#### Work task:
Output nothing but the lines from the first line of the entries to the line with "## Структура", inclusive, exactly as they read.

┌─ Exercise material

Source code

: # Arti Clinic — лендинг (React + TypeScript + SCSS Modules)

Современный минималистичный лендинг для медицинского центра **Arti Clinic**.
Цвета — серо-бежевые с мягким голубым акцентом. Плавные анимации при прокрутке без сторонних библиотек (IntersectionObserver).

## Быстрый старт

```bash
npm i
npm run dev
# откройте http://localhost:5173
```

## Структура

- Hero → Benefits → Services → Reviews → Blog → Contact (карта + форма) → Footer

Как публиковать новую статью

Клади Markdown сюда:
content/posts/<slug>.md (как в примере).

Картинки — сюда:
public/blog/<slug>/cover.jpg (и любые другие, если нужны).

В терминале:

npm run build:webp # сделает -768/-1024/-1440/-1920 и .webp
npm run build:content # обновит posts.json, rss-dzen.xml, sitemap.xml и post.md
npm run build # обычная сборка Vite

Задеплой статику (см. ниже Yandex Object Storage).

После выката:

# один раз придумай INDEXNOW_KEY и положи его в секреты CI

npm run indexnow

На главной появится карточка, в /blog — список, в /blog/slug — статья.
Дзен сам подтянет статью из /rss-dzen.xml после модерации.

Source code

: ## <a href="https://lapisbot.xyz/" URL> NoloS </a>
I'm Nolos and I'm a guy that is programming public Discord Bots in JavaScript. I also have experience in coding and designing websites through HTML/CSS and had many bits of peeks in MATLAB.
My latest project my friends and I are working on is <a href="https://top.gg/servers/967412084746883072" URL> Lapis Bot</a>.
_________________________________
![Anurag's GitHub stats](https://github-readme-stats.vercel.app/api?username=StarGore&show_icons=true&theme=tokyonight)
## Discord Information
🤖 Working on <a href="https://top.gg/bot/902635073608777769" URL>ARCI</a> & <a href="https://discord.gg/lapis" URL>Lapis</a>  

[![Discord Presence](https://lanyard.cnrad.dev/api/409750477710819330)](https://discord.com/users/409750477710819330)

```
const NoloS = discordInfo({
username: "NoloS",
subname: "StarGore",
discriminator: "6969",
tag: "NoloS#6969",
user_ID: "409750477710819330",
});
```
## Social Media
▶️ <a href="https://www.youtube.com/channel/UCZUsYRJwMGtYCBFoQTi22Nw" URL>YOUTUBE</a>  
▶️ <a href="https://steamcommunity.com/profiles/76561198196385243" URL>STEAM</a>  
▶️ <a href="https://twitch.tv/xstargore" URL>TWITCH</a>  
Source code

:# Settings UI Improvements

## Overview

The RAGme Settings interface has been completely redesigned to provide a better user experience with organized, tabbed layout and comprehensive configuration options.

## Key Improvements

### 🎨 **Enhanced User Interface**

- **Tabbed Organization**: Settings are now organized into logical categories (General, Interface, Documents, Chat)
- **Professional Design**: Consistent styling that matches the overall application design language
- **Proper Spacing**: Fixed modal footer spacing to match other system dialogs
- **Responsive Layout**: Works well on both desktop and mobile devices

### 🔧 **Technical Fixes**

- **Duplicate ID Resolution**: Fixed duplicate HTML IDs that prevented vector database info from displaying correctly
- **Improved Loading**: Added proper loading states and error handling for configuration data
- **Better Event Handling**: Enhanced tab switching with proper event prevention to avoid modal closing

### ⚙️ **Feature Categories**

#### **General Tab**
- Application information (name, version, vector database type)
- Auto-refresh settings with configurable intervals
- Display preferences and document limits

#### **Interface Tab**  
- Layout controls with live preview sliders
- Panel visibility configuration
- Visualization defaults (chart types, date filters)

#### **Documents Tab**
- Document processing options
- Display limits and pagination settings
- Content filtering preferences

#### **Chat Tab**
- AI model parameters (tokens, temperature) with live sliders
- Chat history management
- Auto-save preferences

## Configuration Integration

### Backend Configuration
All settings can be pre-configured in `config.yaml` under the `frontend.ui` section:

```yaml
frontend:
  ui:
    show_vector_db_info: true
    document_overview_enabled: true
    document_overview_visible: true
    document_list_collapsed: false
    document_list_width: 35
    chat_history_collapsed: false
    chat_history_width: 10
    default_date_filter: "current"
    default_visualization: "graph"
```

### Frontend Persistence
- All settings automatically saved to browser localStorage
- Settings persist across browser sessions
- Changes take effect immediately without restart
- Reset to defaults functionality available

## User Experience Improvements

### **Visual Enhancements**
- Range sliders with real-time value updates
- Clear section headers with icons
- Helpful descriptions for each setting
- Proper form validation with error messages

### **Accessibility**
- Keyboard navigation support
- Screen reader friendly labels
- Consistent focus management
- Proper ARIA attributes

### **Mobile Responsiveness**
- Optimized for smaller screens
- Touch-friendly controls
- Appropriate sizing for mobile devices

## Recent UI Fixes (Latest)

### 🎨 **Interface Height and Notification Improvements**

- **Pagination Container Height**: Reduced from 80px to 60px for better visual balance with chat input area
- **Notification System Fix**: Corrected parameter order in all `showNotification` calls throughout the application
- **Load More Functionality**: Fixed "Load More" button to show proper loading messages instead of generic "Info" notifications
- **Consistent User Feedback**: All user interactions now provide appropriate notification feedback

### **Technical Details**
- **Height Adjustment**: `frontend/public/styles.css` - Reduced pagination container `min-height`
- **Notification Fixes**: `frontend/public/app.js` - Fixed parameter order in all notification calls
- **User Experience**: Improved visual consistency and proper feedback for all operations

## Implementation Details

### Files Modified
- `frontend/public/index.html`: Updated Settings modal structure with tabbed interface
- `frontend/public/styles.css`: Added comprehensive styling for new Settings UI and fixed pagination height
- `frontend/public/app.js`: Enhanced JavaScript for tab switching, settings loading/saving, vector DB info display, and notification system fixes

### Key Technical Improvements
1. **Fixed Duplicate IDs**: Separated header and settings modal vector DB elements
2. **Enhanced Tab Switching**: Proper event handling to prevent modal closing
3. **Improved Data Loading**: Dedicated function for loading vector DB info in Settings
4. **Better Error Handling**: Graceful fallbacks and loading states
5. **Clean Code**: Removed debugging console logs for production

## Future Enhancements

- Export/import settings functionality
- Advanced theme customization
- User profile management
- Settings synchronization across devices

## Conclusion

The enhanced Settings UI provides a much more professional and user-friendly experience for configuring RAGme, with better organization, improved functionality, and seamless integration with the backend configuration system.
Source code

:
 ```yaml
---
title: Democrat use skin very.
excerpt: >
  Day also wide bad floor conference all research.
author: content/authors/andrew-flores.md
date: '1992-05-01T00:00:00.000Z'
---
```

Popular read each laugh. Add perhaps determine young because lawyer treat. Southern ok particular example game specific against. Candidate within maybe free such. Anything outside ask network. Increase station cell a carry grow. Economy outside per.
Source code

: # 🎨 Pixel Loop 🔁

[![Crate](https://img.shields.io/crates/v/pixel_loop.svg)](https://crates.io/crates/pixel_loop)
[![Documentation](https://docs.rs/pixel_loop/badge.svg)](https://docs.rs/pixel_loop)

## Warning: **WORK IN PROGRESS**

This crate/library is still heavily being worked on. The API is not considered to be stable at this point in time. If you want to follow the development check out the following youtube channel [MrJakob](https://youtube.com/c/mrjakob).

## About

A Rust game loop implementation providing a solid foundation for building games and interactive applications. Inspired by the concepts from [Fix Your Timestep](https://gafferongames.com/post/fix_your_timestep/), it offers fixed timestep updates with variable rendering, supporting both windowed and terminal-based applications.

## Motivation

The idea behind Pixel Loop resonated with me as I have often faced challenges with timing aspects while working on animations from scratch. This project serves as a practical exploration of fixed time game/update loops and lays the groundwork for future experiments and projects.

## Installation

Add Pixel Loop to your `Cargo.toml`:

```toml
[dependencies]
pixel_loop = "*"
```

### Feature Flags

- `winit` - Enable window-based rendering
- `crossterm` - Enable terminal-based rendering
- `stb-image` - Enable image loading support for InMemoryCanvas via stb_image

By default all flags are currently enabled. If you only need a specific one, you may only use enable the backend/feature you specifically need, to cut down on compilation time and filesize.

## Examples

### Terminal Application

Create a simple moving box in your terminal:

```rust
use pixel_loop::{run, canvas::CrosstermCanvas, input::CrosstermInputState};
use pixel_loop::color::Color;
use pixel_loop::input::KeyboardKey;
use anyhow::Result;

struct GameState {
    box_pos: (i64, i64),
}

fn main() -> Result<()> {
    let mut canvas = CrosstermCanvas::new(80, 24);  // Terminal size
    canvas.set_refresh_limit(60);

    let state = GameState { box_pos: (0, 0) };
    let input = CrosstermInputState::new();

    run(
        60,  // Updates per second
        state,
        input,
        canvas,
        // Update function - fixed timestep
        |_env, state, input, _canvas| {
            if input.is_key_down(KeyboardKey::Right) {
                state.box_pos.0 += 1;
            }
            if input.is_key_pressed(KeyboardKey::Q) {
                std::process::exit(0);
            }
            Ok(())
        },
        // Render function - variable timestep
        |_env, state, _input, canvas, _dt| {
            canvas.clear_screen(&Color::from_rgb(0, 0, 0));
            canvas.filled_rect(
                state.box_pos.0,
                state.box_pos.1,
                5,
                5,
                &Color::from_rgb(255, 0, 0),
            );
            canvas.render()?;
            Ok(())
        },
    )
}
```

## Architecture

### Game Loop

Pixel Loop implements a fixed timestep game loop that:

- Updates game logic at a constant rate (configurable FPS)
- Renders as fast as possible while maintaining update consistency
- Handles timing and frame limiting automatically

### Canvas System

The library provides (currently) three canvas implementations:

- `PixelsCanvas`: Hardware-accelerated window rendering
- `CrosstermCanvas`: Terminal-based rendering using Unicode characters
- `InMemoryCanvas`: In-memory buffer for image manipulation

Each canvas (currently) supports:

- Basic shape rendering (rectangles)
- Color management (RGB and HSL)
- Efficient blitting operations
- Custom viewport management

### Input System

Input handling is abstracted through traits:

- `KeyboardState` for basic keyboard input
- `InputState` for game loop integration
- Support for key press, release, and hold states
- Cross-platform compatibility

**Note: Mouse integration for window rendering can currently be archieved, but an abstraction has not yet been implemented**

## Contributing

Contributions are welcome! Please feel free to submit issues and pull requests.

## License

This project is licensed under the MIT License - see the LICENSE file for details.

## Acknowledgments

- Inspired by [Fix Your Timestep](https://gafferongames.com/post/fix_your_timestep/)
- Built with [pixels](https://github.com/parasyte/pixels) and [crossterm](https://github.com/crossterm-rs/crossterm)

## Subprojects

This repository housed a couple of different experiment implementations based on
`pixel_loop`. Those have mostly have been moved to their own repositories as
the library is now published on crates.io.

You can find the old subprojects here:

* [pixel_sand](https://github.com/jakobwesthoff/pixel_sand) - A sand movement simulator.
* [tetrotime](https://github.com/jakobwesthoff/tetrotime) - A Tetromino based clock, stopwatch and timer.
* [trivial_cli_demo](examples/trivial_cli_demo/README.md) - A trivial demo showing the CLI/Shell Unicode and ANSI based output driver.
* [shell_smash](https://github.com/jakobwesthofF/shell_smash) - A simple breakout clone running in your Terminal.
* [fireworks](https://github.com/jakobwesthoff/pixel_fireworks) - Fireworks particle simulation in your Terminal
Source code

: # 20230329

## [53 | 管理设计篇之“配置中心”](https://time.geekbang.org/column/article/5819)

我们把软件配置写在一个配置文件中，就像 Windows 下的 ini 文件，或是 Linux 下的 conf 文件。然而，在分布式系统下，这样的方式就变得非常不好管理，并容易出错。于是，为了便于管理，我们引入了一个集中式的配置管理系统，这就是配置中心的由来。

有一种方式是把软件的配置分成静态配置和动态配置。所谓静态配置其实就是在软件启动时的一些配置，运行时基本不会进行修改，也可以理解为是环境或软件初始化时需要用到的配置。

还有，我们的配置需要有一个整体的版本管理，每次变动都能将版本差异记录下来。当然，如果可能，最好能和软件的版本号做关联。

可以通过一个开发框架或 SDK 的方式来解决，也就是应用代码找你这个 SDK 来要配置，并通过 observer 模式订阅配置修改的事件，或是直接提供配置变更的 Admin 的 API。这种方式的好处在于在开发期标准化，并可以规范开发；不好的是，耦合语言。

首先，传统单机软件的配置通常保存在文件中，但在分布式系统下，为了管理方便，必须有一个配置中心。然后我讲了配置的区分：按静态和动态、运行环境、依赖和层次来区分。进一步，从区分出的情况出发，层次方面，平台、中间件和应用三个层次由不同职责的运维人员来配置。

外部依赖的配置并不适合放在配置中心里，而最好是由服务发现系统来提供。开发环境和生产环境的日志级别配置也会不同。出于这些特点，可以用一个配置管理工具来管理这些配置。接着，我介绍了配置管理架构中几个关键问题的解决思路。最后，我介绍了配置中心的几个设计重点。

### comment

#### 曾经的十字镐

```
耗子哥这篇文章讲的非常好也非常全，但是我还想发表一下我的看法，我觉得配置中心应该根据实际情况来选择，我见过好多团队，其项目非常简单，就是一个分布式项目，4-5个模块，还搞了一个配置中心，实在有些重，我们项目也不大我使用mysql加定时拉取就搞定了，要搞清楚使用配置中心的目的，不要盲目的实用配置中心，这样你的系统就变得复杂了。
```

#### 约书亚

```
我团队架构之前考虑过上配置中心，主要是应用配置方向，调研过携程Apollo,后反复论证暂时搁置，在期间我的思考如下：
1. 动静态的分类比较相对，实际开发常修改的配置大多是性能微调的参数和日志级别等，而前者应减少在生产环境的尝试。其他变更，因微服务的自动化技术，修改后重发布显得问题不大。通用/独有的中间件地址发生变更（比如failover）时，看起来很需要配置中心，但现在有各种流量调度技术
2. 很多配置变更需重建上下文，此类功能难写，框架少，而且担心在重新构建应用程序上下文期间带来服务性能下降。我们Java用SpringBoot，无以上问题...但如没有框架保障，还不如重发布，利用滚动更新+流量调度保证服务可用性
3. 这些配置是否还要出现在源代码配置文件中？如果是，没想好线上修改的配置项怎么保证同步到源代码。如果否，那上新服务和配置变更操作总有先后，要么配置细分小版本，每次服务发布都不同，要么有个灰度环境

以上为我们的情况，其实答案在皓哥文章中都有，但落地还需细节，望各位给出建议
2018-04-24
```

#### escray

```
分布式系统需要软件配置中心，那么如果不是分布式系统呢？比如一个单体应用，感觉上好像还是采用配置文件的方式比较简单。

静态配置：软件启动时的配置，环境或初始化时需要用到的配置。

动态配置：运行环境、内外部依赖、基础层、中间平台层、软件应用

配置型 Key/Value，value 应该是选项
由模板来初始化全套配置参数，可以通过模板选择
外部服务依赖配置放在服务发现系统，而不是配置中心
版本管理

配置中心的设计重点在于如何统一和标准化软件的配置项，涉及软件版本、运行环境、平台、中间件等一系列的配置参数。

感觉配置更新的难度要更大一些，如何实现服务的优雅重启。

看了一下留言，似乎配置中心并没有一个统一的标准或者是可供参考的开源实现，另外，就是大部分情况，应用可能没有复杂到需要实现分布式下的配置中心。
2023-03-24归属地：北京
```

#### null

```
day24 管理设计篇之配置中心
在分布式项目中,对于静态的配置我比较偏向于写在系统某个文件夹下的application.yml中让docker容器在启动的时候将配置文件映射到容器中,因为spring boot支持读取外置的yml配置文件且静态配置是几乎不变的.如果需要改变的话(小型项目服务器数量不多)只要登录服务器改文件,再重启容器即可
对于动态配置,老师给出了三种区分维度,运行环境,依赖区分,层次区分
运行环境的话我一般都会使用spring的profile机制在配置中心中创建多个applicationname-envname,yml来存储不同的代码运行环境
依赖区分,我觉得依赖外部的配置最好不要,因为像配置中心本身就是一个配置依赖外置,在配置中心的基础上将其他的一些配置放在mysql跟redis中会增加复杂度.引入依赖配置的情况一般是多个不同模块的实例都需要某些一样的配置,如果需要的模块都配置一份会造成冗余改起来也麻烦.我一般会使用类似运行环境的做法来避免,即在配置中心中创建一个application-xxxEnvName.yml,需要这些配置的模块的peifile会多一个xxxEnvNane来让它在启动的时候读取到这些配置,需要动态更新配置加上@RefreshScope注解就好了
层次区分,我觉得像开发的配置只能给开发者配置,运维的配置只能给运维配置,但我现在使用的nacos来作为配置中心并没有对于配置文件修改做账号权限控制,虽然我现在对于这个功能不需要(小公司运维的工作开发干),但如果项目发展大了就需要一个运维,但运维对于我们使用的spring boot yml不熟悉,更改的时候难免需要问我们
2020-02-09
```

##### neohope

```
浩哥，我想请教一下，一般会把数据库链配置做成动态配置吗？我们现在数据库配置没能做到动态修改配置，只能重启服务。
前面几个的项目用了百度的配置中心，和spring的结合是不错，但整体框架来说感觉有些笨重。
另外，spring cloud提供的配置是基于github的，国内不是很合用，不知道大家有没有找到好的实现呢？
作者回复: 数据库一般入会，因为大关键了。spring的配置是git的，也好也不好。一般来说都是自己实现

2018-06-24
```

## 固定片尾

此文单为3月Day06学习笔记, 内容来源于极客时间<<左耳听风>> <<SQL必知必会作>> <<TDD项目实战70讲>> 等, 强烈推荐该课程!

└─

#### Result for this task:
Source code

: # Arti Clinic — лендинг (React + TypeScript + SCSS Modules)

Современный минималистичный лендинг для медицинского центра **Arti Clinic**.
Цвета — серо-бежевые с мягким голубым акцентом. Плавные анимации при прокрутке без сторонних библиотек (IntersectionObserver).

## Быстрый старт

```bash
npm i
npm run dev
# откройте http://localhost:5173
```

## Структура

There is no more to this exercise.